[Stored data]
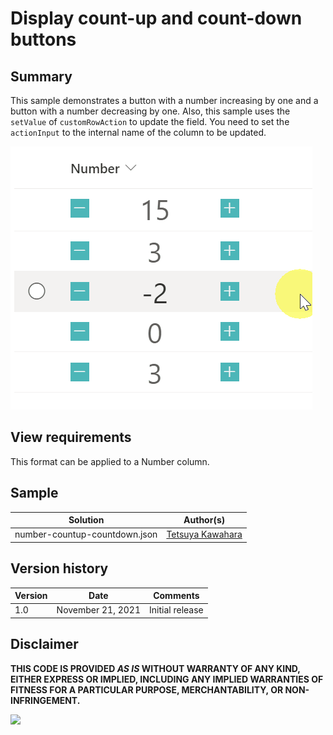 # Display count-up and count-down buttons

## Summary
This sample demonstrates a button with a number increasing by one and a button with a number decreasing by one. Also, this sample uses the `setValue` of `customRowAction` to update the field. You need to set the `actionInput` to the internal name of the column to be updated.

![screenshot of the sample](./assets/screen_capture.gif)

## View requirements
This format can be applied to a Number column.

## Sample

Solution                      |Author(s)
------------------------------|---------------------------
number-countup-countdown.json |[Tetsuya Kawahara](https://twitter.com/techan_k)

## Version history

Version |Date              |Comments
--------|------------------|--------
1.0     |November 21, 2021 |Initial release

## Disclaimer
**THIS CODE IS PROVIDED *AS IS* WITHOUT WARRANTY OF ANY KIND, EITHER EXPRESS OR IMPLIED, INCLUDING ANY IMPLIED WARRANTIES OF FITNESS FOR A PARTICULAR PURPOSE, MERCHANTABILITY, OR NON-INFRINGEMENT.**

<img src="https://telemetry.sharepointpnp.com/sp-dev-list-formatting/column-samples/number-countup-countdown" />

> [YOUR OBJECTIVE]
Retype exactly the line with "## Version history" and each line after it until the records end, and include no other line.

> [EXERCISE RESULT]
## Version history

Version |Date              |Comments
--------|------------------|--------
1.0     |November 21, 2021 |Initial release

## Disclaimer
**THIS CODE IS PROVIDED *AS IS* WITHOUT WARRANTY OF ANY KIND, EITHER EXPRESS OR IMPLIED, INCLUDING ANY IMPLIED WARRANTIES OF FITNESS FOR A PARTICULAR PURPOSE, MERCHANTABILITY, OR NON-INFRINGEMENT.**

<img src="https://telemetry.sharepointpnp.com/sp-dev-list-formatting/column-samples/number-countup-countdown" />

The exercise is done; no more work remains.